Interior Minister Andres Anvelt emphasizes that the fight against domestic violence and through that breaking the circle of violence is and will remain a priority for the state. "Nearly all perpetrators of violence have been victims themselves years ago, this also applies to sex offenders. We must handle domestic violence and especially children who have fallen victim to it or witnessed it fast and jointly with all agencies because it will be far too late if the youth end up in court as the ones to have committed crimes themselves," Anvelt said.
The interior minister said that investigative bodies bust increase their capability fast when fighting against cyber crimes. "For example, if we take organized crime, then today, two men on the drug market can do much more with two computers, a bitcoin account and darknet than an entire Mexican cartel. We must move toward this kind of development leap in investigating cyber crime ourselves," the minister said.
It was agreed at the meeting that when realizing the priorities, the detection and confiscation of criminal proceeds will be increased, victims will be focused on, attention will be paid to the possibility of expelling foreign criminals and the efficient and professional criminal handling of grave corruption, organized drug crimes and human trafficking will be ensured at least at the current level of priority.
A new topic among the priorities is the fight against cyber crime.

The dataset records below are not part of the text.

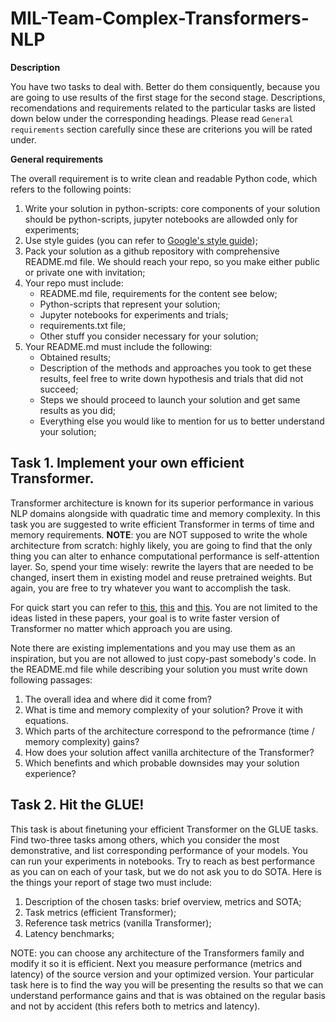 # MIL-Team-Complex-Transformers-NLP

**Description**

You have two tasks to deal with. Better do them consiquently, because you are going to use results of the first stage for the second stage. Descriptions, recomendations and requirements related to the particular tasks are listed down below under the corresponding headings. Please read `General requirements` section carefully since these are criterions you will be rated under. 

**General requirements**

The overall requirement is to write clean and readable Python code, which refers to the following points:
1. Write your solution in python-scripts: core components of your solution should be python-scripts, jupyter notebooks are allowded only for experiments; 
2. Use style guides (you can refer to [Google's style guide](https://google.github.io/styleguide/pyguide.html));
3. Pack your solution as a github repository with comprehensive README.md file. We should reach your repo, so you make either public or private one with invitation;
4. Your repo must include:
   - README.md file, requirements for the content see below;
   - Python-scripts that represent your solution;
   - Jupyter notebooks for experiments and trials;
   - requirements.txt file;
   - Other stuff you consider necessary for your solution; 
5. Your README.md must include the following:
   - Obtained results;
   - Description of the methods and approaches you took to get these results, feel free to write down hypothesis and trials that did not succeed;
   - Steps we should proceed to launch your solution and get same results as you did;
   - Everything else you would like to mention for us to better understand your solution;


## Task 1. Implement your own efficient Transformer.
Transformer architecture is known for its superior performance in various NLP domains alongside with quadratic time and memory complexity. In this task you are suggested to write efficient Transformer in terms of time and memory requirements. **NOTE**: you are NOT supposed to write the whole architecture from scratch: highly likely, you are going to find that the only thing you can alter to enhance computational performance is self-attention layer. So, spend your time wisely: rewrite the layers that are needed to be changed, insert them in existing model and reuse pretrained weights. But again, you are free to try whatever you want to accomplish the task. 

For quick start you can refer to [this](https://arxiv.org/abs/2103.13076), [this](https://arxiv.org/abs/2006.16236) and [this](https://arxiv.org/abs/2009.14794). You are not limited to the ideas listed in these papers, your goal is to write faster version of Transformer no matter which approach you are using. 

Note there are existing implementations and you may use them as an inspiration, but you are not allowed to just copy-past somebody's code. In the README.md file while describing your solution you must write down following passages:
1. The overall idea and where did it come from? 
2. What is time and memory complexity of your solution? Prove it with equations.
3. Which parts of the architecture correspond to the pefrormance (time / memory complexity) gains? 
4. How does your solution affect vanilla architecture of the Transformer? 
5. Which benefints and which probable downsides may your solution experience? 

## Task 2. Hit the GLUE!
This task is about finetuning your efficient Transformer on the GLUE tasks. Find two-three tasks among others, which you consider the most demonstrative, and list corresponding performance of your models. You can run your experiments in notebooks. Try to reach as best performance as you can on each of your task, but we do not ask you to do SOTA. Here is the things your report of stage two must include:
1. Description of the chosen tasks: brief overview, metrics and SOTA;
2. Task metrics (efficient Transformer);
3. Reference task metrics (vanilla Transformer);
4. Latency benchmarks;

NOTE: you can choose any architecture of the Transformers family and modify it so it is efficient. Next you measure performance (metrics and latency) of the source version and your optimized version. Your particular task here is to find the way you will be presenting the results so that we can understand performance gains and that is was obtained on the regular basis and not by accident (this refers both to metrics and latency).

The ministers found that in order to keep up with the fast developing field and hindering this type of crime, it is necessary to invest in the capability of the proceedings handlers, that is international cooperation and the additional training of police officers and prosecutors as well as courts in hindering cyber crime.
Kristel Siitam-Nyiri, deputy secretary general of the Justice Ministry for criminal policy, at the meeting gave an overview of the current state of the project for fully digitalizing criminal proceedings. The aim of the project is for a digital file to be implemented by investigative bodies, the prosecutor's office, the Estonian Forensic Science Institute and courts when carrying out criminal procedure, which means that information will be gathered digitally starting from the scene of the crime. However, this means that the working processes of all institutions as well as the legal space must be prepared for working with a digital file. If all documents of a criminal proceeding were digitalized, all institutions connected with the proceeding would have a clear overview of the status of the criminal proceedings and an overview of the assets and evidence, while the file would be simultaneously accessible and ready to be processed by all parties. The vision of digitalization will be completed in the Ministry of Justice by October.
Altogether 60 percent of juvenile suspects are handled in less than three months. Charges have been brought against 18 people in sexual offenses against minors, while 23 people had charges brought against them in the first half of 2017. There have been 28 rulings for handling the request for a protection order, while there were 10 court rulings in the first half of 2017. Criminal proceeds in the sum of 1,127,234 euros were confiscated in economic crimes with serious damages, altogether 746,815 euros was confiscated in 90 criminal cases, there were 31 criminal cases in the first half of the year where more than 5,000 euros was confiscated. Final procedural decisions were made against 13 persons in cyber crime. Three criminal cases with three people have been sent to court with regard to offenses against the state. Seven criminal cases concerning organized crime have been sent to court.
The justice minister and the interior minister along with heads of the prosecutor's office, the police and the Internal Security Service (KAPO) gather for meetings that take place twice a year to review the government's priorities in the fight against crime in order to assess their impact and agree on joint steps to realize those priorities.